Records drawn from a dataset

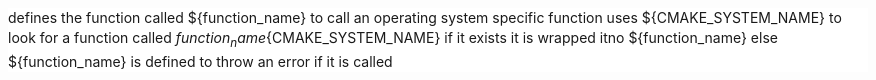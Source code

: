  defines the function called ${function_name} to call an operating system specific function
 uses ${CMAKE_SYSTEM_NAME} to look for a function called ${function_name}${CMAKE_SYSTEM_NAME}
 if it exists it is wrapped itno ${function_name}
 else ${function_name} is defined to throw an error if it is called





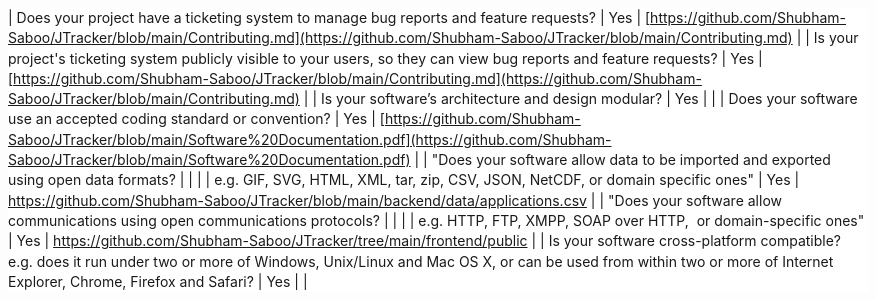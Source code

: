 | Does your project have a ticketing system to manage bug reports and feature requests?                                                                                                                                                                                                                                                                                                              | Yes   | [https://github.com/Shubham-Saboo/JTracker/blob/main/Contributing.md](https://github.com/Shubham-Saboo/JTracker/blob/main/Contributing.md)                                                                          |
| Is your project's ticketing system publicly visible to your users, so they can view bug reports and feature requests?                                                                                                                                                                                                                                                                              | Yes   | [https://github.com/Shubham-Saboo/JTracker/blob/main/Contributing.md](https://github.com/Shubham-Saboo/JTracker/blob/main/Contributing.md)                                                                          |
| Is your software’s architecture and design modular?                                                                                                                                                                                                                                                                                                                                                | Yes   |                                                                                                                                                                                                                     |
| Does your software use an accepted coding standard or convention?                                                                                                                                                                                                                                                                                                                                  | Yes   | [https://github.com/Shubham-Saboo/JTracker/blob/main/Software%20Documentation.pdf](https://github.com/Shubham-Saboo/JTracker/blob/main/Software%20Documentation.pdf)                                                |
| "Does your software allow data to be imported and exported using open data formats?                                                                                                                                                                                                                                                                                                                |       |                                                                                                                                                                                                                     |
| e.g. GIF, SVG, HTML, XML, tar, zip, CSV, JSON, NetCDF, or domain specific ones"                                                                                                                                                                                                                                                                                                                    | Yes   | https://github.com/Shubham-Saboo/JTracker/blob/main/backend/data/applications.csv                                                                                                                                   |
| "Does your software allow communications using open communications protocols?                                                                                                                                                                                                                                                                                                                      |       |                                                                                                                                                                                                                     |
| e.g. HTTP, FTP, XMPP, SOAP over HTTP,  or domain-specific ones"                                                                                                                                                                                                                                                                                                                                    | Yes   | https://github.com/Shubham-Saboo/JTracker/tree/main/frontend/public                                                                                                                                                 |
| Is your software cross-platform compatible? e.g. does it run under two or more of Windows, Unix/Linux and Mac OS X, or can be used from within two or more of Internet Explorer, Chrome, Firefox and Safari?                                                                                                                                                                                       | Yes   |                                                                                                                                                                                                                     |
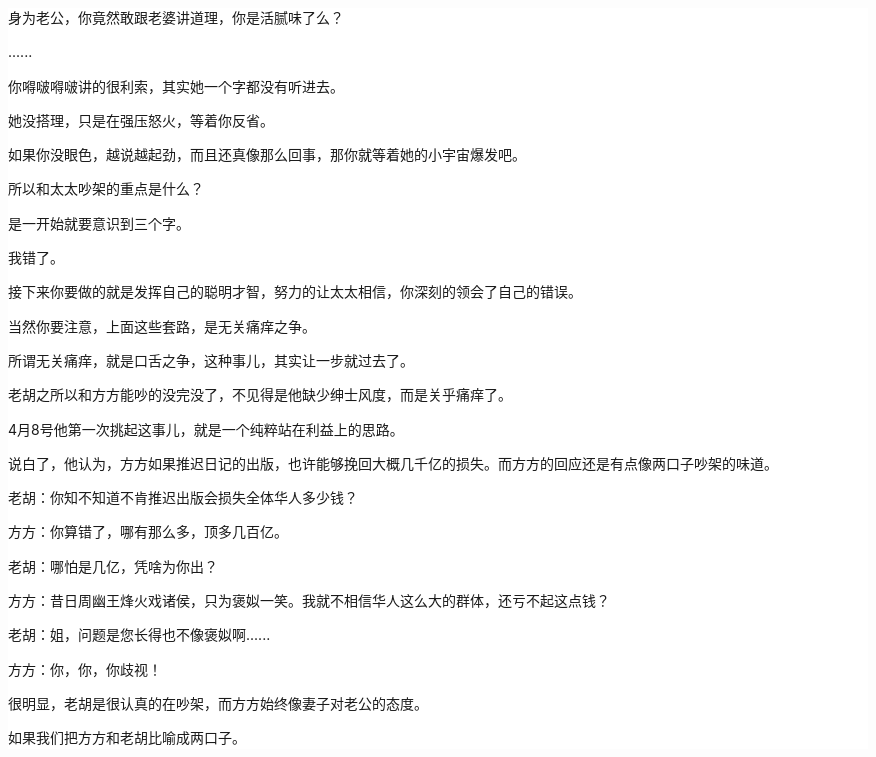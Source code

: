 身为老公，你竟然敢跟老婆讲道理，你是活腻味了么？

  

......

  

你嘚啵嘚啵讲的很利索，其实她一个字都没有听进去。

  

她没搭理，只是在强压怒火，等着你反省。

  

如果你没眼色，越说越起劲，而且还真像那么回事，那你就等着她的小宇宙爆发吧。

  

所以和太太吵架的重点是什么？

  

是一开始就要意识到三个字。

  

我错了。

  

接下来你要做的就是发挥自己的聪明才智，努力的让太太相信，你深刻的领会了自己的错误。

  

当然你要注意，上面这些套路，是无关痛痒之争。

  

所谓无关痛痒，就是口舌之争，这种事儿，其实让一步就过去了。

  

老胡之所以和方方能吵的没完没了，不见得是他缺少绅士风度，而是关乎痛痒了。

  

4月8号他第一次挑起这事儿，就是一个纯粹站在利益上的思路。

  

说白了，他认为，方方如果推迟日记的出版，也许能够挽回大概几千亿的损失。而方方的回应还是有点像两口子吵架的味道。

  

老胡：你知不知道不肯推迟出版会损失全体华人多少钱？

方方：你算错了，哪有那么多，顶多几百亿。

老胡：哪怕是几亿，凭啥为你出？

方方：昔日周幽王烽火戏诸侯，只为褒姒一笑。我就不相信华人这么大的群体，还亏不起这点钱？

老胡：姐，问题是您长得也不像褒姒啊......

方方：你，你，你歧视！  

  

很明显，老胡是很认真的在吵架，而方方始终像妻子对老公的态度。

  

如果我们把方方和老胡比喻成两口子。
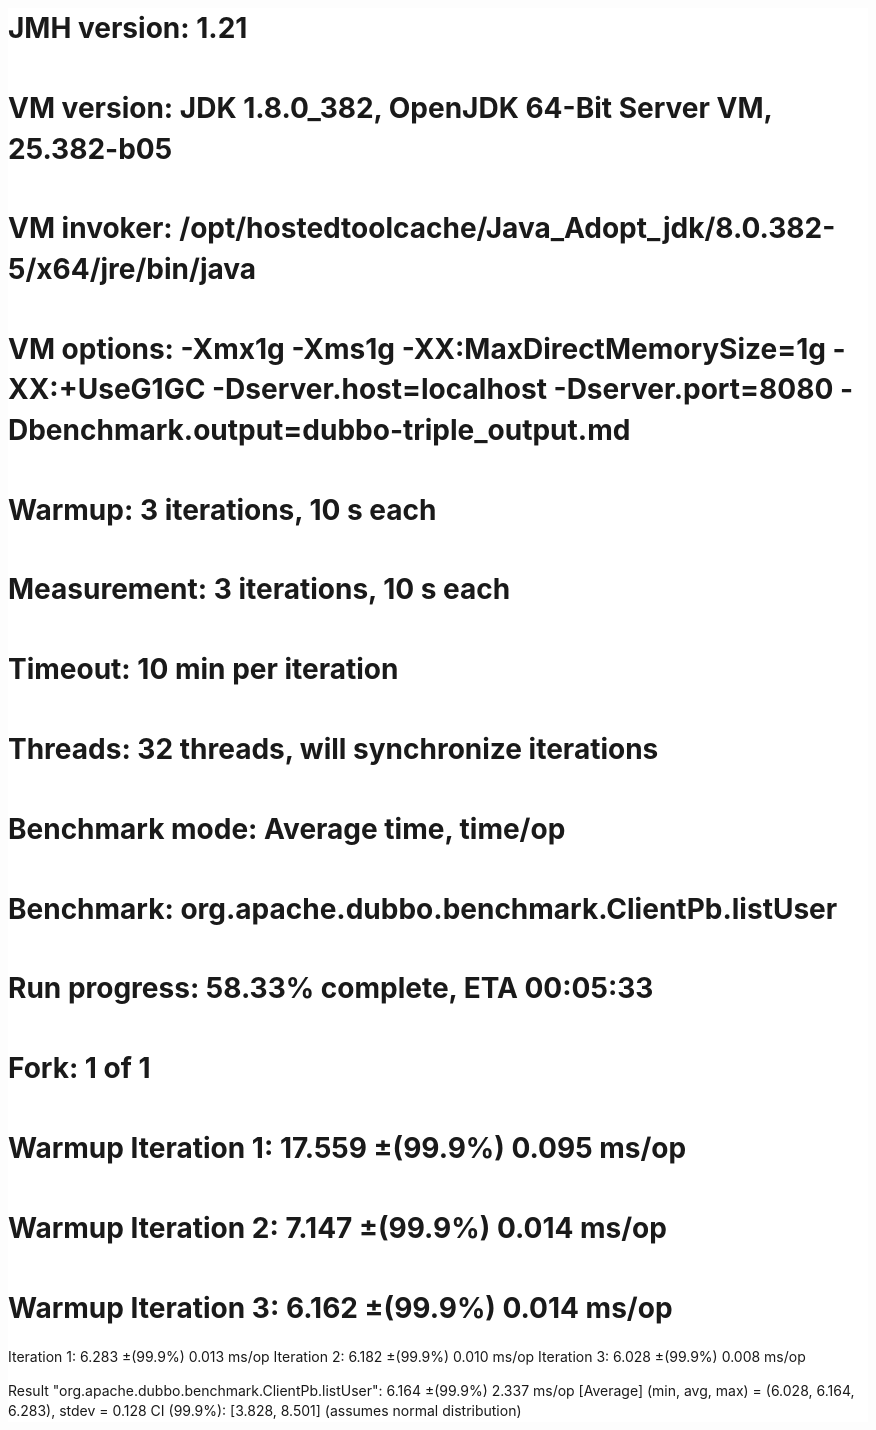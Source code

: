 
# JMH version: 1.21
# VM version: JDK 1.8.0_382, OpenJDK 64-Bit Server VM, 25.382-b05
# VM invoker: /opt/hostedtoolcache/Java_Adopt_jdk/8.0.382-5/x64/jre/bin/java
# VM options: -Xmx1g -Xms1g -XX:MaxDirectMemorySize=1g -XX:+UseG1GC -Dserver.host=localhost -Dserver.port=8080 -Dbenchmark.output=dubbo-triple_output.md
# Warmup: 3 iterations, 10 s each
# Measurement: 3 iterations, 10 s each
# Timeout: 10 min per iteration
# Threads: 32 threads, will synchronize iterations
# Benchmark mode: Average time, time/op
# Benchmark: org.apache.dubbo.benchmark.ClientPb.listUser

# Run progress: 58.33% complete, ETA 00:05:33
# Fork: 1 of 1
# Warmup Iteration   1: 17.559 ±(99.9%) 0.095 ms/op
# Warmup Iteration   2: 7.147 ±(99.9%) 0.014 ms/op
# Warmup Iteration   3: 6.162 ±(99.9%) 0.014 ms/op
Iteration   1: 6.283 ±(99.9%) 0.013 ms/op
Iteration   2: 6.182 ±(99.9%) 0.010 ms/op
Iteration   3: 6.028 ±(99.9%) 0.008 ms/op


Result "org.apache.dubbo.benchmark.ClientPb.listUser":
  6.164 ±(99.9%) 2.337 ms/op [Average]
  (min, avg, max) = (6.028, 6.164, 6.283), stdev = 0.128
  CI (99.9%): [3.828, 8.501] (assumes normal distribution)
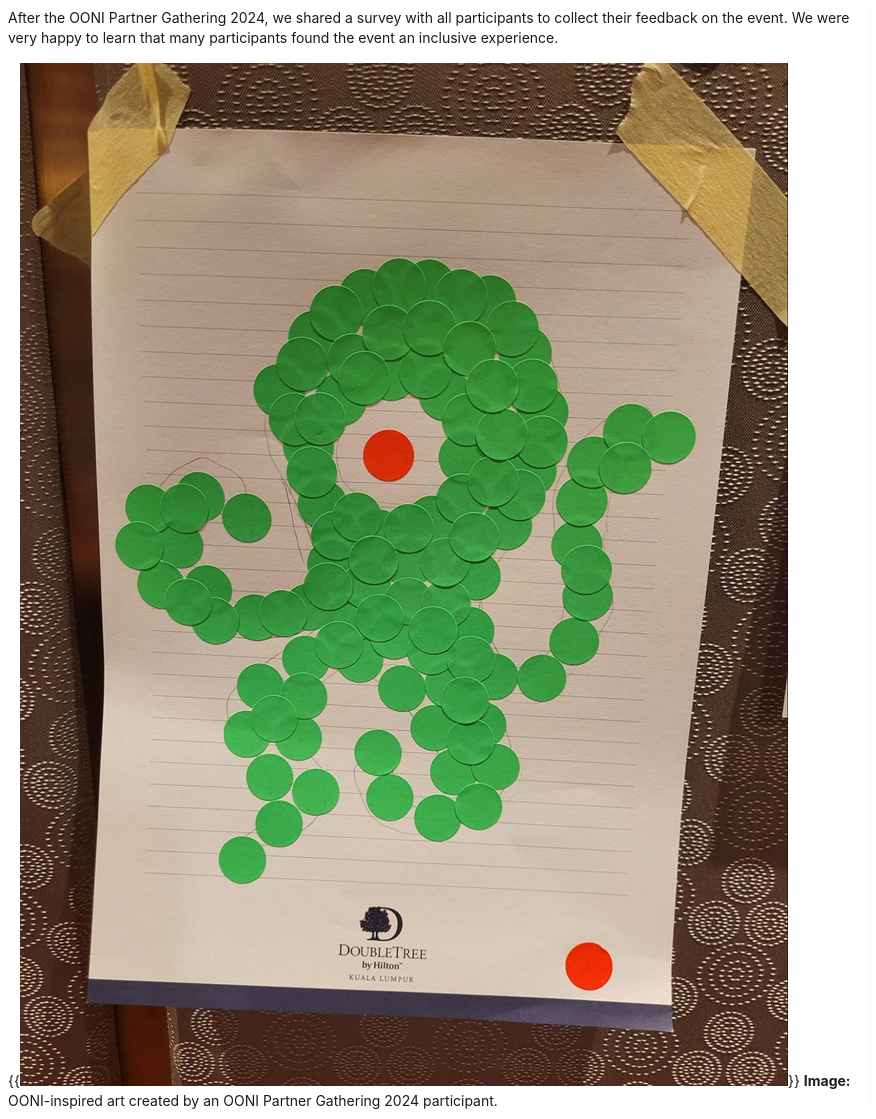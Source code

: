 After the OONI Partner Gathering 2024, we shared a survey with all participants to collect their feedback on the event. We were very happy to learn that many participants found the event an inclusive experience.

{{<img src="images/image16.jpg" title="OONI-inspired art created by OONI Partner Gathering 2024 participant" alt="OONI-inspired art created by OONI Partner Gathering 2024 participant">}}
**Image:** OONI-inspired art created by an OONI Partner Gathering 2024 participant.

• What the task requires: Print exactly the lines above that run from the one with "老胡：哪怕是几亿，凭啥为你出？" down to the one with "# JMH version: 1.21", and omit the pictures.

• Completed exercise:
老胡：哪怕是几亿，凭啥为你出？

方方：昔日周幽王烽火戏诸侯，只为褒姒一笑。我就不相信华人这么大的群体，还亏不起这点钱？

老胡：姐，问题是您长得也不像褒姒啊......

方方：你，你，你歧视！  

  

很明显，老胡是很认真的在吵架，而方方始终像妻子对老公的态度。

  

如果我们把方方和老胡比喻成两口子。
Source code

: 
# JMH version: 1.21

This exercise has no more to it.